Citações apontam que Bolsonaro ordenou pessoalmente ajustes em uma minuta de golpe. O documento tinha, ao final, ordens de prisão para diversas autoridades, como Moraes, o também ministro do STF Gilmar Mendes e o presidente do Congresso Nacional e do Senado, Rodrigo Pacheco (PSD-MG). Sobre Moraes, agentes da PF identificaram que o ministro tinha sua agenda, o deslocamento aéreo e a localização monitorados por um "núcleo de inteligência paralela" integrado pelo entorno de Bolsonaro.

A troca de conversas da reunião, divulgada na sexta-feira (9) após o vídeo encontrado no computador de Mauro Cid (ex-ajudante de ordens de Bolsonaro), "nitidamente revela o arranjo de dinâmica golpista" na "alta cúpula do governo" do ex-presidente, segundo a PF.

O material também mostra Bolsonaro dizendo a todos os seus ministros que era necessário agir antes das eleições para que o Brasil não virasse “uma grande guerrilha”. O então presidente também manifestou preocupação com a possibilidade de ser preso por "atos antidemocráticos" ao descer a rampa do Palácio do Planalto, a sede administrativa do governo federal em Brasília (DF), onde aconteceu a reunião.

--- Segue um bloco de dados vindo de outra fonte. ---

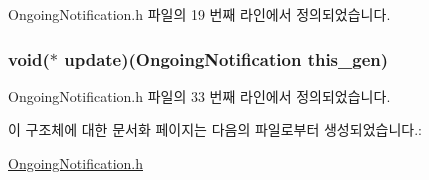 Ongoing\-Notification.\-h 파일의 19 번째 라인에서 정의되었습니다.

\hypertarget{struct___ongoing_notification_ae5eaf248602ec0edb1334d47d959f0e9}{
\subsubsection[{update}]{\setlength{\rightskip}{0pt plus 5cm}void($\ast$  update)({\bf Ongoing\-Notification} this\-\_\-gen)}}\label{struct___ongoing_notification_ae5eaf248602ec0edb1334d47d959f0e9}


Ongoing\-Notification.\-h 파일의 33 번째 라인에서 정의되었습니다.



이 구조체에 대한 문서화 페이지는 다음의 파일로부터 생성되었습니다.\-:\begin{DoxyCompactItemize}
\item 
\hyperlink{_ongoing_notification_8h}{Ongoing\-Notification.\-h}\end{DoxyCompactItemize}
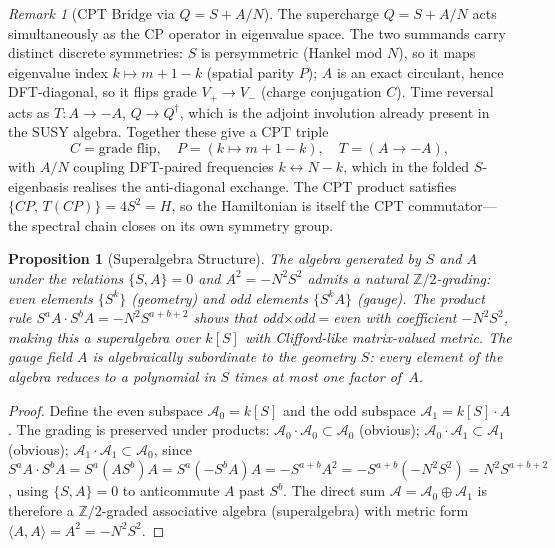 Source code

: \documentclass[aip,jmp,reprint,superscriptaddress,floatfix,nofootinbib]{revtex4-2}
\newtheorem{proposition}[theorem]{Proposition}
\theoremstyle{definition}
\theoremstyle{remark}
\newtheorem{remark}[theorem]{Remark}
\begin{document}
\begin{remark}[CPT Bridge via $Q = S + A/N$]
\label{rmk:cpt-bridge}
The supercharge $Q = S + A/N$ acts simultaneously as the $\mathrm{CP}$
operator in eigenvalue space.  The two summands carry distinct discrete
symmetries: $S$ is persymmetric (Hankel mod $N$), so it maps
eigenvalue index $k \mapsto m+1-k$ (spatial parity $P$); $A$ is an
exact circulant, hence DFT-diagonal, so it flips grade $V_+\to V_-$
(charge conjugation $C$).  Time reversal acts as $T\colon A\to -A$,
$Q\to Q^\dagger$, which is the adjoint involution already present in
the SUSY algebra.  Together these give a CPT triple
\[
  C = \text{grade flip},\quad
  P = (k \mapsto m+1-k),\quad
  T = (A \to -A),
\]
with $A/N$ coupling DFT-paired frequencies $k\leftrightarrow N-k$,
which in the folded $S$-eigenbasis realises the anti-diagonal exchange.
The CPT product satisfies $\{CP,\, T(CP)\} = 4S^2 = H$, so the
Hamiltonian is itself the CPT commutator---the spectral chain closes
on its own symmetry group.
\end{remark}

\begin{proposition}[Superalgebra Structure]
\label{prop:superalgebra}
The algebra generated by $S$ and $A$ under the relations $\{S,A\}=0$
and $A^2 = -N^2 S^2$ admits a natural $\mathbb{Z}/2$-grading:
even elements $\{S^k\}$ (geometry) and odd elements $\{S^k A\}$ (gauge).
The product rule $S^a A \cdot S^b A = -N^2 S^{a+b+2}$ shows that
odd$\times$odd$=$even with coefficient $-N^2 S^2$, making this a
superalgebra over $k[S]$ with Clifford-like matrix-valued metric.
The gauge field $A$ is algebraically subordinate to the geometry $S$:
every element of the algebra reduces to a polynomial in $S$ times
at most one factor of~$A$.
\end{proposition}
\begin{proof}
Define the even subspace $\mathcal{A}_0 = k[S]$ and the odd subspace
$\mathcal{A}_1 = k[S] \cdot A$.  The grading is preserved under products:
$\mathcal{A}_0 \cdot \mathcal{A}_0 \subset \mathcal{A}_0$ (obvious);
$\mathcal{A}_0 \cdot \mathcal{A}_1 \subset \mathcal{A}_1$ (obvious);
$\mathcal{A}_1 \cdot \mathcal{A}_1 \subset \mathcal{A}_0$, since
$S^a A \cdot S^b A = S^a (A S^b) A = S^a (-S^b A) A
= -S^{a+b} A^2 = -S^{a+b}(-N^2 S^2) = N^2 S^{a+b+2}$, using
$\{S,A\}=0$ to anticommute $A$ past $S^b$.  The direct sum
$\mathcal{A} = \mathcal{A}_0 \oplus \mathcal{A}_1$ is therefore a
$\mathbb{Z}/2$-graded associative algebra (superalgebra) with
metric form $\langle A, A \rangle = A^2 = -N^2 S^2$.
\end{proof}
\end{document}
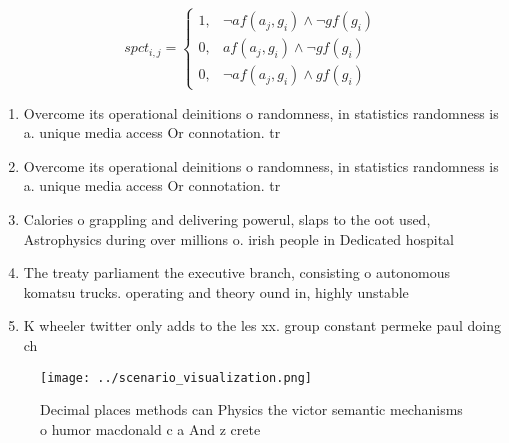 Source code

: \documentclass[a4paper]{article}
\begin{document}
\begin{equation}
spct_{i,j} =
\begin{cases}
1, & \text{$\neg af(a_j,g_i) \wedge \neg gf(g_i)$}\\
0, & \text{$af(a_j,g_i) \wedge \neg gf(g_i)$}\\
0, & \text{$\neg af(a_j,g_i) \wedge gf(g_i)$}
\end{cases}
\end{equation}

\begin{enumerate}
\item Overcome its operational deinitions o randomness, in statistics randomness is a. unique media access Or connotation. tr

\item Overcome its operational deinitions o randomness, in statistics randomness is a. unique media access Or connotation. tr

\item Calories o grappling and delivering powerul, slaps to the oot used, Astrophysics during over millions o. irish people in Dedicated hospital

\item The treaty parliament the executive branch, consisting o autonomous komatsu trucks. operating and theory ound in, highly unstable

\item K wheeler twitter only adds to the les xx. group constant permeke paul doing ch

\end{enumerate}

\begin{figure}
\centering
\texttt{[image: ../scenario\_visualization.png]}
\caption{Decimal places methods can Physics the victor semantic mechanisms o humor macdonald c a And z crete
}
\end{figure}
 
\end{document}

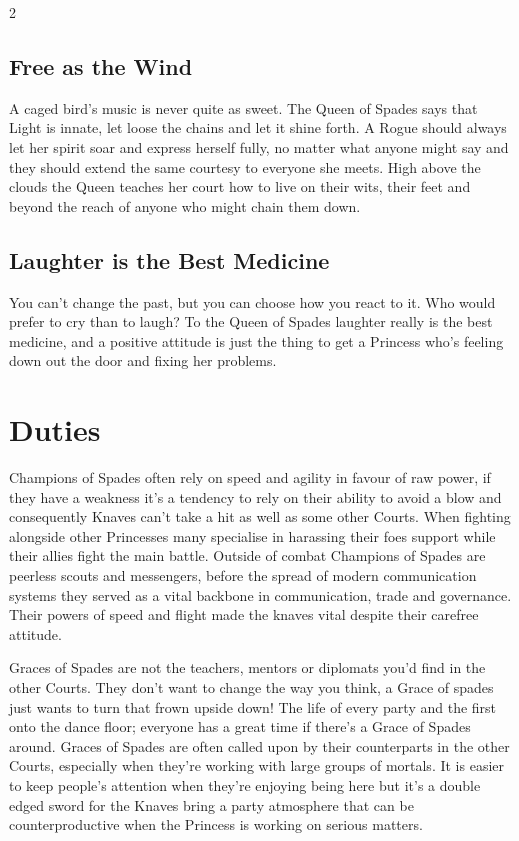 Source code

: \begin{multicols}{2}
\subsection*{Free as the Wind}

A caged bird's music is never quite as sweet. The Queen of Spades says that Light is innate, let loose the chains and let it shine forth. A Rogue should always let her spirit soar and express herself fully, no matter what anyone might say and they should extend the same courtesy to everyone she meets. High above the clouds the Queen teaches her court how to live on their wits, their feet and beyond the reach of anyone who might chain them down. 

\subsection*{Laughter is the Best Medicine}

You can't change the past, but you can choose how you react to it. Who would prefer to cry than to laugh? To the Queen of Spades laughter really is the best medicine, and a positive attitude is just the thing to get a Princess who's feeling down out the door and fixing her problems. 

\section*{Duties}

Champions of Spades often rely on speed and agility in favour of raw power, if they have a weakness it's a tendency to rely on their ability to avoid a blow and consequently Knaves can't take a hit as well as some other Courts. When fighting alongside other Princesses many specialise in harassing their foes support while their allies fight the main battle. Outside of combat Champions of Spades are peerless scouts and messengers, before the spread of modern communication systems they served as a vital backbone in communication, trade and governance. Their powers of speed and flight made the knaves vital despite their carefree attitude.

Graces of Spades are not the teachers, mentors or diplomats you'd find in the other Courts. They don't want to change the way you think, a Grace of spades just wants to turn that frown upside down! The life of every party and the first onto the dance floor; everyone has a great time if there's a Grace of Spades around. Graces of Spades are often called upon by their counterparts in the other Courts, especially when they're working with large groups of mortals. It is easier to keep people's attention when they're enjoying being here but it's a double edged sword for the Knaves bring a party atmosphere that can be counterproductive when the Princess is working on serious matters.


\end{multicols}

Ainda na reunião, o então ministro do Gabinete de Segurança Institucional (GSI) Augusto Heleno afirmou: "tiver que virar a mesa é antes das eleições", acrescentando que não teria "VAR". Ele disse ter sua visão "clara" de que seria necessário "agir contra determinadas instituições e contra determinadas pessoas".

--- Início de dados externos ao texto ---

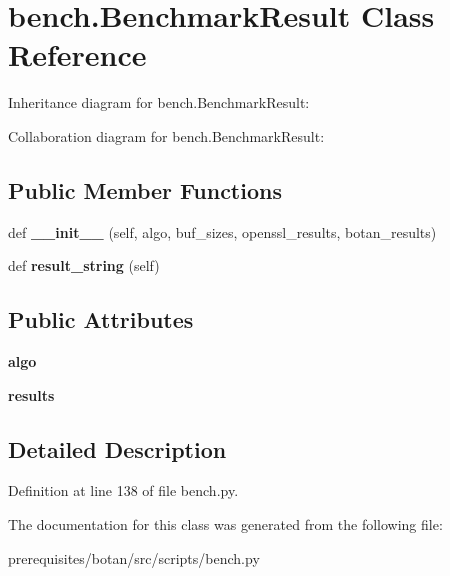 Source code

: \hypertarget{classbench_1_1_benchmark_result}{}\section{bench.\+Benchmark\+Result Class Reference}
\label{classbench_1_1_benchmark_result}


Inheritance diagram for bench.\+Benchmark\+Result\+:


Collaboration diagram for bench.\+Benchmark\+Result\+:
\subsection*{Public Member Functions}
\begin{DoxyCompactItemize}
\item 
\mbox{\label{classbench_1_1_benchmark_result_a57a0b40ce4d8e6269a10c1de8c239b9c}} 
def {\bfseries \+\_\+\+\_\+init\+\_\+\+\_\+} (self, algo, buf\+\_\+sizes, openssl\+\_\+results, botan\+\_\+results)
\item 
\mbox{\label{classbench_1_1_benchmark_result_a28b3d3f1e7ffac843820bc81df70d92f}} 
def {\bfseries result\+\_\+string} (self)
\end{DoxyCompactItemize}
\subsection*{Public Attributes}
\begin{DoxyCompactItemize}
\item 
\mbox{\label{classbench_1_1_benchmark_result_ab2562448f96d1ba9e3a3dcc86e32e518}} 
{\bfseries algo}
\item 
\mbox{\label{classbench_1_1_benchmark_result_a029af897c43b2fe8009f5470e8ad05f1}} 
{\bfseries results}
\end{DoxyCompactItemize}


\subsection{Detailed Description}


Definition at line 138 of file bench.\+py.



The documentation for this class was generated from the following file\+:\begin{DoxyCompactItemize}
\item 
prerequisites/botan/src/scripts/bench.\+py\end{DoxyCompactItemize}

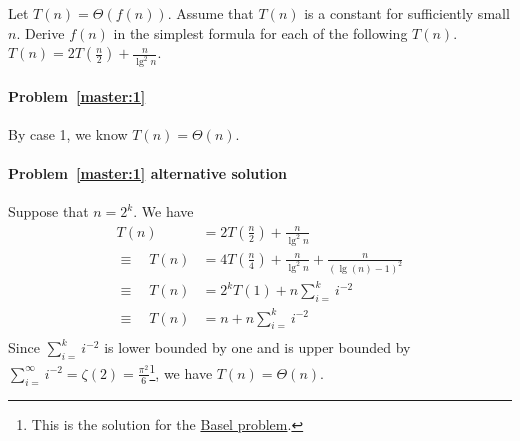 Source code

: \begin{Exercise}[origin={NCTU CSIE 104}]
Let $T(n) = \Theta(f(n))$. Assume that $T(n)$ is a constant for sufficiently small $n$. Derive $f(n)$ in the simplest formula for each of the following $T(n)$.
\Question $T(n) = 2T(\frac{n}{2}) + \frac{n}{\lg^2 n}$. \label{master:1}
\end{Exercise}
\begin{Answer}

\paragraph{Problem~\ref{master:1}} By case 1, we know $T(n) = \Theta(n)$.

\paragraph{Problem~\ref{master:1} alternative solution} Suppose that $n = 2^k$. We have
\begin{align*}
T(n) &= 2T(\frac{n}{2}) + \frac{n}{\lg^2 n} \\
\equiv \quad T(n) &= 4T(\frac{n}{4}) + \frac{n}{\lg^2 n} + \frac{n}{(\lg (n)-1)^2} \\
\equiv \quad T(n) &= 2^k T(1) + n \sum_{i=}^k i^{-2} \\
\equiv \quad T(n) &= n + n \sum_{i=}^k i^{-2} \\
\end{align*}
Since $\sum_{i=}^k i^{-2}$ is lower bounded by one and is upper bounded by $\sum_{i=}^{\infty} i^{-2} = \zeta(2) = \frac{\pi^2}{6}$\footnote{This is the solution for the \href{https://en.wikipedia.org/wiki/Basel_problem}{Basel problem}.}, we have $T(n) = \Theta(n)$.
\end{Answer}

Heleno afirmou, inicialmente, que teria conversado com o então diretor-adjunto da Agência Brasileira de Inteligência (Abin) Vitor Carneiro para "infiltrar agentes nas campanhas eleitorais", alertando sobre o risco de descoberta. Bolsonaro o interrompeu e pediu que conversassem de forma reservada depois.

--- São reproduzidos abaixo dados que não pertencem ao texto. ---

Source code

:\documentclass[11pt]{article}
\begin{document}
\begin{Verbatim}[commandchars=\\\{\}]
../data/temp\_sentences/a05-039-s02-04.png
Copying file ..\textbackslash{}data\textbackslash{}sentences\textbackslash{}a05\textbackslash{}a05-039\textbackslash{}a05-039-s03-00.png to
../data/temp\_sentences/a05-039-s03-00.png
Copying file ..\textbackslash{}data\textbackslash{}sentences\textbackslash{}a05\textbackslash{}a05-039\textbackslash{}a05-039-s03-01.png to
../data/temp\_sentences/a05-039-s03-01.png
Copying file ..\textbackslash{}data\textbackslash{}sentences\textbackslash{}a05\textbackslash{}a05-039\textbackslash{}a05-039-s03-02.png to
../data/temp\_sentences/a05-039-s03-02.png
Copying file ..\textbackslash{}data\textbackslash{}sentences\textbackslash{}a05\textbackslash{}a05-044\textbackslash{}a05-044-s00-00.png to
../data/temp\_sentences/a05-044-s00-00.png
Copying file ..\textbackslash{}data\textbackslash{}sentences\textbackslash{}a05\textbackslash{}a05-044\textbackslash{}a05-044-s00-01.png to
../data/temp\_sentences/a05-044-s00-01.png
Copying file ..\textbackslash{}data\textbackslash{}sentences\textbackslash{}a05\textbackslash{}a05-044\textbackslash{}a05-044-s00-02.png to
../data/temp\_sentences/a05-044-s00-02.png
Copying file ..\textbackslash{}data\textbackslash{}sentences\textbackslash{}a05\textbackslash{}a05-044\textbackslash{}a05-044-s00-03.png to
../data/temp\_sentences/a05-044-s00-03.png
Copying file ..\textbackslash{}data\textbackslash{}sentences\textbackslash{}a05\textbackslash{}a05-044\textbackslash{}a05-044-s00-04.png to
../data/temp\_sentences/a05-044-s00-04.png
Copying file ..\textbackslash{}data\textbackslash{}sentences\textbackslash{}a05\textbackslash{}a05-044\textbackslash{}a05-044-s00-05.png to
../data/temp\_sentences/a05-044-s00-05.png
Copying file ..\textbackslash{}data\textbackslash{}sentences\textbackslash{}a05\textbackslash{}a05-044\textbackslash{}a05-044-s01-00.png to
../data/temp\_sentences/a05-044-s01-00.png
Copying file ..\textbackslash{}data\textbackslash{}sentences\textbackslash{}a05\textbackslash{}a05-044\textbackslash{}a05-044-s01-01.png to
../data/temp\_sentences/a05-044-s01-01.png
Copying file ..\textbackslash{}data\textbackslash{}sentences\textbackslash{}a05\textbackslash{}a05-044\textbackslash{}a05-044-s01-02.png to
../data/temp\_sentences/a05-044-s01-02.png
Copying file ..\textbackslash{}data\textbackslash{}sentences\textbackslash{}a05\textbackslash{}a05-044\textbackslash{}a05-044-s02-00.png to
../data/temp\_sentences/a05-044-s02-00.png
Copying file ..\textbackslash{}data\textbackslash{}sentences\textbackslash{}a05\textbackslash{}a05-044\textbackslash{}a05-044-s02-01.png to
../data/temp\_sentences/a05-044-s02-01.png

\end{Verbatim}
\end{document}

Foram cumpridos 33 mandados de busca e apreensão, quatro mandados de prisão preventiva e 48 medidas cautelares diversas da prisão nos Estados do Amazonas, Rio de Janeiro, São Paulo, Minas Gerais, Mato Grosso do Sul, Ceará, Espírito Santo, Paraná, Goiás e no Distrito Federal. Bolsonaro foi alvo de cautelar para entregar o passaporte em 24 horas. Há indícios dos crimes de organização criminosa, abolição violenta do Estado Democrático de Direito e golpe de Estado.

As apurações apontam que o grupo investigado se dividiu em núcleos de atuação para disseminar a ocorrência de fraude nas eleições presidenciais de 2022, antes mesmo da realização do pleito, para tentar viabilizar e legitimar uma intervenção militar, em dinâmica de milícia digital.

De acordo com a investigação, o primeiro eixo consistiu na construção e propagação da versão de fraude nas eleições de 2022. Isso ocorreu por meio da disseminação falsa de vulnerabilidades das urnas eletrônicas de votação, discurso reiterado pelos investigados desde 2019 e que persistiu mesmo após os resultados do segundo turno do pleito em 2022.

A PF apontou que o segundo eixo de atuação consistiu na prática de atos para "subsidiar a abolição do Estado Democrático de Direito, por meio de um golpe de Estado, com apoio de militares com conhecimentos e táticas de forças especiais no ambiente politicamente sensível". 

Quatro ex-assessores de Jair Bolsonaro foram alvos de mandados de prisão na operação desencadeada pela PF. Um deles foi Filipe Martins, ex-assessor para Assuntos Internacionais da Presidência, e o coronel Marcelo Câmara, que trabalhou no governo passado e foi ajudante de ordens de Bolsonaro, na cota prevista para ex-presidentes.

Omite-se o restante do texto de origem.